-------- EXTRACTED DATA --------

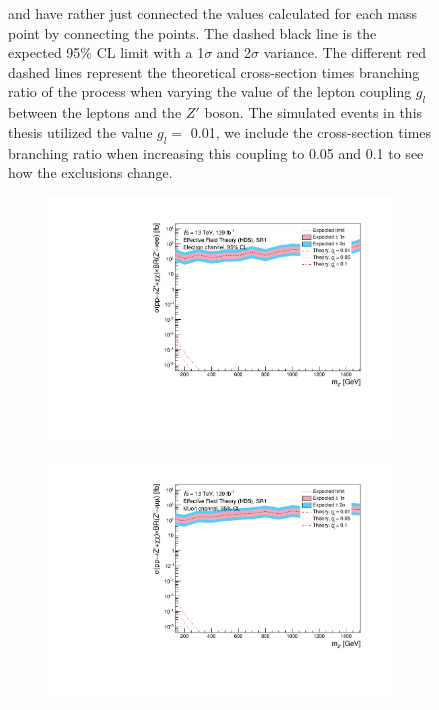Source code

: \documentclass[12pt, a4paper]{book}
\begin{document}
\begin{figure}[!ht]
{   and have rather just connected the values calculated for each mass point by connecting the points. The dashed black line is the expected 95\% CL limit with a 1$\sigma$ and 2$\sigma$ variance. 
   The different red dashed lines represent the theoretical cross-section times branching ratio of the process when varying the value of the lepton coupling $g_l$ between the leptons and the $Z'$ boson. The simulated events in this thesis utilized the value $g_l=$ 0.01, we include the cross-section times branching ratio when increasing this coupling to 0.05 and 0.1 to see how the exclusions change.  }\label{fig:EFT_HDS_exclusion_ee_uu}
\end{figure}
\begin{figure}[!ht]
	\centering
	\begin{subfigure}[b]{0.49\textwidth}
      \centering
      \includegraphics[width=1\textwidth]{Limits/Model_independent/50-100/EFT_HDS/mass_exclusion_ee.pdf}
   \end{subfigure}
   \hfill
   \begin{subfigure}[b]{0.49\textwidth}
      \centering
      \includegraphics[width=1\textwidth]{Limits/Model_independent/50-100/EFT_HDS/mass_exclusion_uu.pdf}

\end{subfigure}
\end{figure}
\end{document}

--------
-------- EXTRACTED DATA --------

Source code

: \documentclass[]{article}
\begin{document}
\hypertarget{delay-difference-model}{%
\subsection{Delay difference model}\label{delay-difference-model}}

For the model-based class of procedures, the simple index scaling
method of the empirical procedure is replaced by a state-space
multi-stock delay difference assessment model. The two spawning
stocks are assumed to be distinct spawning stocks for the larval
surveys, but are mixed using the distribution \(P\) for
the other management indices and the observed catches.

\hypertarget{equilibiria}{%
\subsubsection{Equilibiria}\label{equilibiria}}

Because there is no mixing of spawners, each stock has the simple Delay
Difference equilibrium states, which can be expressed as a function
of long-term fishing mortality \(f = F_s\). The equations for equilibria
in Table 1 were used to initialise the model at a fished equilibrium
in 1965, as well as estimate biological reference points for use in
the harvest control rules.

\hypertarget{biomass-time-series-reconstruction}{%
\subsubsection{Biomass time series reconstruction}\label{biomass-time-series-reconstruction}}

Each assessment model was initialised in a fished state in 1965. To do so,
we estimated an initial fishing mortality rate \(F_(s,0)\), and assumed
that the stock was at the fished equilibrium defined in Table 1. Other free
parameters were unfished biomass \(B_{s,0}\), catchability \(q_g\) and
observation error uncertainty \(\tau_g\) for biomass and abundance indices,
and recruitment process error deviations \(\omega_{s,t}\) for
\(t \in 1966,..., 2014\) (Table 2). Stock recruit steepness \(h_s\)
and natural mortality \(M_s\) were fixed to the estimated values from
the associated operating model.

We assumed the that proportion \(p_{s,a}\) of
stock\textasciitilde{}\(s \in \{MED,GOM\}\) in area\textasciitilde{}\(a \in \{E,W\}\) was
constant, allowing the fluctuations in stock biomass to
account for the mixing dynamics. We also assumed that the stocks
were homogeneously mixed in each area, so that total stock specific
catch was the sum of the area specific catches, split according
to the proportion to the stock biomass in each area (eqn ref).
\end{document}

--------
-------- EXTRACTED DATA --------

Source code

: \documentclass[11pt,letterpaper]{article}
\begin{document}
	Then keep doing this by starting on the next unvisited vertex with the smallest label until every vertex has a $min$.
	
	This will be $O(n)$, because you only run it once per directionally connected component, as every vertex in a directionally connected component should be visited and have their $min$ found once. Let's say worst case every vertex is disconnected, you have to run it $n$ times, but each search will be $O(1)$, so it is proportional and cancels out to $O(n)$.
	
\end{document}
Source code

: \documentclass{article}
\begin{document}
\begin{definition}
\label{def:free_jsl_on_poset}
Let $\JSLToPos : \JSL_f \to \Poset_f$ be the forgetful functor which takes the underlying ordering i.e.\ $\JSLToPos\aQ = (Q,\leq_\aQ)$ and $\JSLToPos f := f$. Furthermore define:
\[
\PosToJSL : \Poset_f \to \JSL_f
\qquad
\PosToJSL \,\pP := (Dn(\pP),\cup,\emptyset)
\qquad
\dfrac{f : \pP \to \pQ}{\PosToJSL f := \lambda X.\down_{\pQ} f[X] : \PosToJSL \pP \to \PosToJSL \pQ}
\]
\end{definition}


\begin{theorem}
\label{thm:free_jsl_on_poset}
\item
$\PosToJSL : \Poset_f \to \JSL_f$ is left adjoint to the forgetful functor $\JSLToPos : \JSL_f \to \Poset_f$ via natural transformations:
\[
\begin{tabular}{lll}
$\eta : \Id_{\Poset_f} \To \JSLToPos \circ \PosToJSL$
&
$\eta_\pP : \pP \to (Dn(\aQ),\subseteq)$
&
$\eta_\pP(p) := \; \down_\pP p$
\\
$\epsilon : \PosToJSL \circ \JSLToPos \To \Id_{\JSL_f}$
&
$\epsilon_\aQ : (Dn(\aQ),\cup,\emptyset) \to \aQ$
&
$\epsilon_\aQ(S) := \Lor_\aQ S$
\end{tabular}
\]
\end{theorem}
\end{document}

--------

* _TASK DETAILS_
Show the lines in the entries above that include the string "stocks".

* _ANSWER SECTION_
stocks are assumed to be distinct spawning stocks for the larval
account for the mixing dynamics. We also assumed that the stocks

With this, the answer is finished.